→ **EXERCISE BRIEF**:
What's needed is an exact copy of all the data below, without pictures.

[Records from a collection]
***
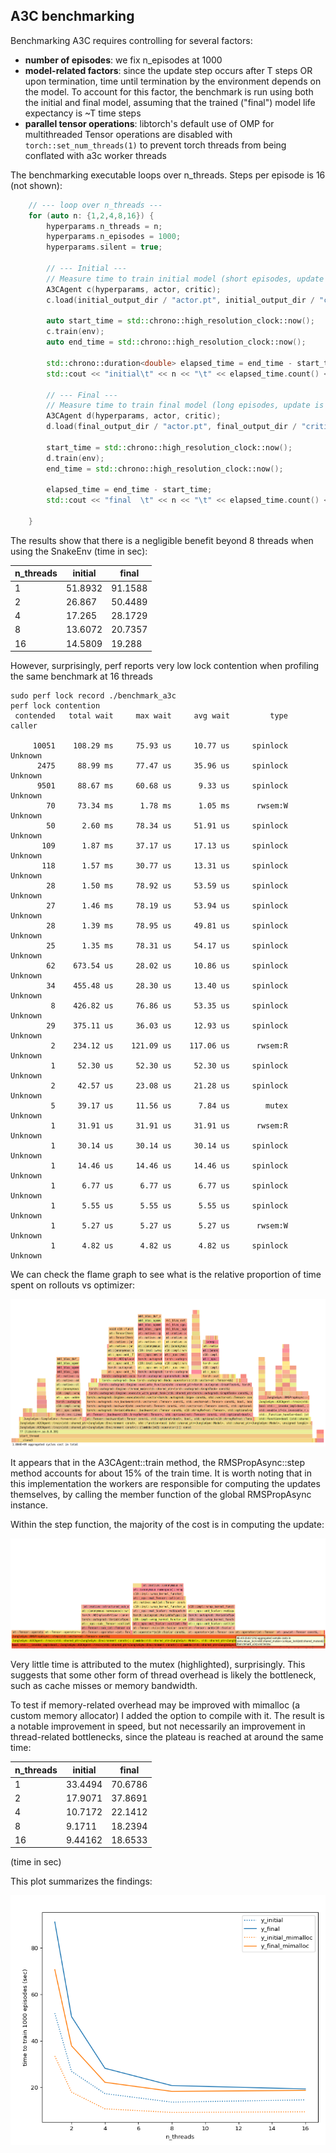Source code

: ## A3C benchmarking

Benchmarking A3C requires controlling for several factors:
- **number of episodes**: we fix n_episodes at 1000
- **model-related factors**: since the update step occurs after T steps OR upon termination, time until termination by 
the environment depends on the model. To account for this factor, the benchmark is run using both the initial and final 
model, assuming that the trained ("final") model life expectancy is ~T time steps
- **parallel tensor operations**: libtorch's default use of OMP for multithreaded Tensor operations are disabled with
`torch::set_num_threads(1)` to prevent torch threads from being conflated with a3c worker threads

The benchmarking executable loops over n_threads. Steps per episode is 16 (not shown):

```c++
    // --- loop over n_threads ---
    for (auto n: {1,2,4,8,16}) {
        hyperparams.n_threads = n;
        hyperparams.n_episodes = 1000;
        hyperparams.silent = true;

        // --- Initial ---
        // Measure time to train initial model (short episodes, update is bottleneck)
        A3CAgent c(hyperparams, actor, critic);
        c.load(initial_output_dir / "actor.pt", initial_output_dir / "critic.pt");

        auto start_time = std::chrono::high_resolution_clock::now();
        c.train(env);
        auto end_time = std::chrono::high_resolution_clock::now();

        std::chrono::duration<double> elapsed_time = end_time - start_time;
        std::cout << "initial\t" << n << "\t" << elapsed_time.count() << "\n";

        // --- Final ---
        // Measure time to train final model (long episodes, update is less of bottleneck)
        A3CAgent d(hyperparams, actor, critic);
        d.load(final_output_dir / "actor.pt", final_output_dir / "critic.pt");

        start_time = std::chrono::high_resolution_clock::now();
        d.train(env);
        end_time = std::chrono::high_resolution_clock::now();

        elapsed_time = end_time - start_time;
        std::cout << "final  \t" << n << "\t" << elapsed_time.count() << "\n";

    }
```

The results show that there is a negligible benefit beyond 8 threads when using the SnakeEnv (time in sec):


| n_threads | initial  | final   |
|-----------|----------|---------|
| 1         | 51.8932  | 91.1588 |
| 2         | 26.867   | 50.4489 |
| 4         | 17.265   | 28.1729 |
| 8         | 13.6072  | 20.7357 |
| 16        | 14.5809  | 19.288  |


However, surprisingly, perf reports very low lock contention when profiling the same benchmark at 16 threads
```
sudo perf lock record ./benchmark_a3c
perf lock contention
 contended   total wait     max wait     avg wait         type   caller

     10051    108.29 ms     75.93 us     10.77 us     spinlock   Unknown
      2475     88.99 ms     77.47 us     35.96 us     spinlock   Unknown
      9501     88.67 ms     60.68 us      9.33 us     spinlock   Unknown
        70     73.34 ms      1.78 ms      1.05 ms      rwsem:W   Unknown
        50      2.60 ms     78.34 us     51.91 us     spinlock   Unknown
       109      1.87 ms     37.17 us     17.13 us     spinlock   Unknown
       118      1.57 ms     30.77 us     13.31 us     spinlock   Unknown
        28      1.50 ms     78.92 us     53.59 us     spinlock   Unknown
        27      1.46 ms     78.19 us     53.94 us     spinlock   Unknown
        28      1.39 ms     78.95 us     49.81 us     spinlock   Unknown
        25      1.35 ms     78.31 us     54.17 us     spinlock   Unknown
        62    673.54 us     28.02 us     10.86 us     spinlock   Unknown
        34    455.48 us     28.30 us     13.40 us     spinlock   Unknown
         8    426.82 us     76.86 us     53.35 us     spinlock   Unknown
        29    375.11 us     36.03 us     12.93 us     spinlock   Unknown
         2    234.12 us    121.09 us    117.06 us      rwsem:R   Unknown
         1     52.30 us     52.30 us     52.30 us     spinlock   Unknown
         2     42.57 us     23.08 us     21.28 us     spinlock   Unknown
         5     39.17 us     11.56 us      7.84 us        mutex   Unknown
         1     31.91 us     31.91 us     31.91 us      rwsem:R   Unknown
         1     30.14 us     30.14 us     30.14 us     spinlock   Unknown
         1     14.46 us     14.46 us     14.46 us     spinlock   Unknown
         1      6.77 us      6.77 us      6.77 us     spinlock   Unknown
         1      5.55 us      5.55 us      5.55 us     spinlock   Unknown
         1      5.27 us      5.27 us      5.27 us      rwsem:W   Unknown
         1      4.82 us      4.82 us      4.82 us     spinlock   Unknown
```

We can check the flame graph to see what is the relative proportion of time spent on rollouts vs optimizer:

![a3c_16_thread_flamegraph.png](../data/a3c_16_thread_flamegraph.png)

It appears that in the A3CAgent::train method, the RMSPropAsync::step method accounts for about 15% of the train time.
It is worth noting that in this implementation the workers are responsible for computing the updates themselves, by
calling the member function of the global RMSPropAsync instance. 

Within the step function, the majority of the cost is in computing the update:

![a3c_16_thread_flamegraph.png](../data/a3c_16_thread_flamegraph_step_fn.png)

Very little time is attributed to the mutex (highlighted), surprisingly. This suggests that some other form of thread 
overhead is likely the bottleneck, such as cache misses or memory bandwidth. 

To test if memory-related overhead may be improved with mimalloc (a custom memory allocator) I added the option to 
compile with it. The result is a notable improvement in speed, but not necessarily an improvement in thread-related 
bottlenecks, since the plateau is reached at around the same time:

| n_threads | initial  | final   |
|-----------|----------|---------|
| 1         | 33.4494  | 70.6786 |
| 2         | 17.9071  | 37.8691 |
| 4         | 10.7172  | 22.1412 |
| 8         | 9.1711   | 18.2394 |
| 16        | 9.44162  | 18.6533 |

(time in sec)

This plot summarizes the findings:

![benchmark_a3c_plot.png](../data/benchmark_a3c_plot.png)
***
→ **ANSWER SPACE**:
Source code

: ## A3C benchmarking

Benchmarking A3C requires controlling for several factors:
- **number of episodes**: we fix n_episodes at 1000
- **model-related factors**: since the update step occurs after T steps OR upon termination, time until termination by 
the environment depends on the model. To account for this factor, the benchmark is run using both the initial and final 
model, assuming that the trained ("final") model life expectancy is ~T time steps
- **parallel tensor operations**: libtorch's default use of OMP for multithreaded Tensor operations are disabled with
`torch::set_num_threads(1)` to prevent torch threads from being conflated with a3c worker threads

The benchmarking executable loops over n_threads. Steps per episode is 16 (not shown):

```c++
    // --- loop over n_threads ---
    for (auto n: {1,2,4,8,16}) {
        hyperparams.n_threads = n;
        hyperparams.n_episodes = 1000;
        hyperparams.silent = true;

        // --- Initial ---
        // Measure time to train initial model (short episodes, update is bottleneck)
        A3CAgent c(hyperparams, actor, critic);
        c.load(initial_output_dir / "actor.pt", initial_output_dir / "critic.pt");

        auto start_time = std::chrono::high_resolution_clock::now();
        c.train(env);
        auto end_time = std::chrono::high_resolution_clock::now();

        std::chrono::duration<double> elapsed_time = end_time - start_time;
        std::cout << "initial\t" << n << "\t" << elapsed_time.count() << "\n";

        // --- Final ---
        // Measure time to train final model (long episodes, update is less of bottleneck)
        A3CAgent d(hyperparams, actor, critic);
        d.load(final_output_dir / "actor.pt", final_output_dir / "critic.pt");

        start_time = std::chrono::high_resolution_clock::now();
        d.train(env);
        end_time = std::chrono::high_resolution_clock::now();

        elapsed_time = end_time - start_time;
        std::cout << "final  \t" << n << "\t" << elapsed_time.count() << "\n";

    }
```

The results show that there is a negligible benefit beyond 8 threads when using the SnakeEnv (time in sec):


| n_threads | initial  | final   |
|-----------|----------|---------|
| 1         | 51.8932  | 91.1588 |
| 2         | 26.867   | 50.4489 |
| 4         | 17.265   | 28.1729 |
| 8         | 13.6072  | 20.7357 |
| 16        | 14.5809  | 19.288  |


However, surprisingly, perf reports very low lock contention when profiling the same benchmark at 16 threads
```
sudo perf lock record ./benchmark_a3c
perf lock contention
 contended   total wait     max wait     avg wait         type   caller

     10051    108.29 ms     75.93 us     10.77 us     spinlock   Unknown
      2475     88.99 ms     77.47 us     35.96 us     spinlock   Unknown
      9501     88.67 ms     60.68 us      9.33 us     spinlock   Unknown
        70     73.34 ms      1.78 ms      1.05 ms      rwsem:W   Unknown
        50      2.60 ms     78.34 us     51.91 us     spinlock   Unknown
       109      1.87 ms     37.17 us     17.13 us     spinlock   Unknown
       118      1.57 ms     30.77 us     13.31 us     spinlock   Unknown
        28      1.50 ms     78.92 us     53.59 us     spinlock   Unknown
        27      1.46 ms     78.19 us     53.94 us     spinlock   Unknown
        28      1.39 ms     78.95 us     49.81 us     spinlock   Unknown
        25      1.35 ms     78.31 us     54.17 us     spinlock   Unknown
        62    673.54 us     28.02 us     10.86 us     spinlock   Unknown
        34    455.48 us     28.30 us     13.40 us     spinlock   Unknown
         8    426.82 us     76.86 us     53.35 us     spinlock   Unknown
        29    375.11 us     36.03 us     12.93 us     spinlock   Unknown
         2    234.12 us    121.09 us    117.06 us      rwsem:R   Unknown
         1     52.30 us     52.30 us     52.30 us     spinlock   Unknown
         2     42.57 us     23.08 us     21.28 us     spinlock   Unknown
         5     39.17 us     11.56 us      7.84 us        mutex   Unknown
         1     31.91 us     31.91 us     31.91 us      rwsem:R   Unknown
         1     30.14 us     30.14 us     30.14 us     spinlock   Unknown
         1     14.46 us     14.46 us     14.46 us     spinlock   Unknown
         1      6.77 us      6.77 us      6.77 us     spinlock   Unknown
         1      5.55 us      5.55 us      5.55 us     spinlock   Unknown
         1      5.27 us      5.27 us      5.27 us      rwsem:W   Unknown
         1      4.82 us      4.82 us      4.82 us     spinlock   Unknown
```

We can check the flame graph to see what is the relative proportion of time spent on rollouts vs optimizer:

![a3c_16_thread_flamegraph.png](../data/a3c_16_thread_flamegraph.png)

It appears that in the A3CAgent::train method, the RMSPropAsync::step method accounts for about 15% of the train time.
It is worth noting that in this implementation the workers are responsible for computing the updates themselves, by
calling the member function of the global RMSPropAsync instance. 

Within the step function, the majority of the cost is in computing the update:

![a3c_16_thread_flamegraph.png](../data/a3c_16_thread_flamegraph_step_fn.png)

Very little time is attributed to the mutex (highlighted), surprisingly. This suggests that some other form of thread 
overhead is likely the bottleneck, such as cache misses or memory bandwidth. 

To test if memory-related overhead may be improved with mimalloc (a custom memory allocator) I added the option to 
compile with it. The result is a notable improvement in speed, but not necessarily an improvement in thread-related 
bottlenecks, since the plateau is reached at around the same time:

| n_threads | initial  | final   |
|-----------|----------|---------|
| 1         | 33.4494  | 70.6786 |
| 2         | 17.9071  | 37.8691 |
| 4         | 10.7172  | 22.1412 |
| 8         | 9.1711   | 18.2394 |
| 16        | 9.44162  | 18.6533 |

(time in sec)

This plot summarizes the findings:

![benchmark_a3c_plot.png](../data/benchmark_a3c_plot.png)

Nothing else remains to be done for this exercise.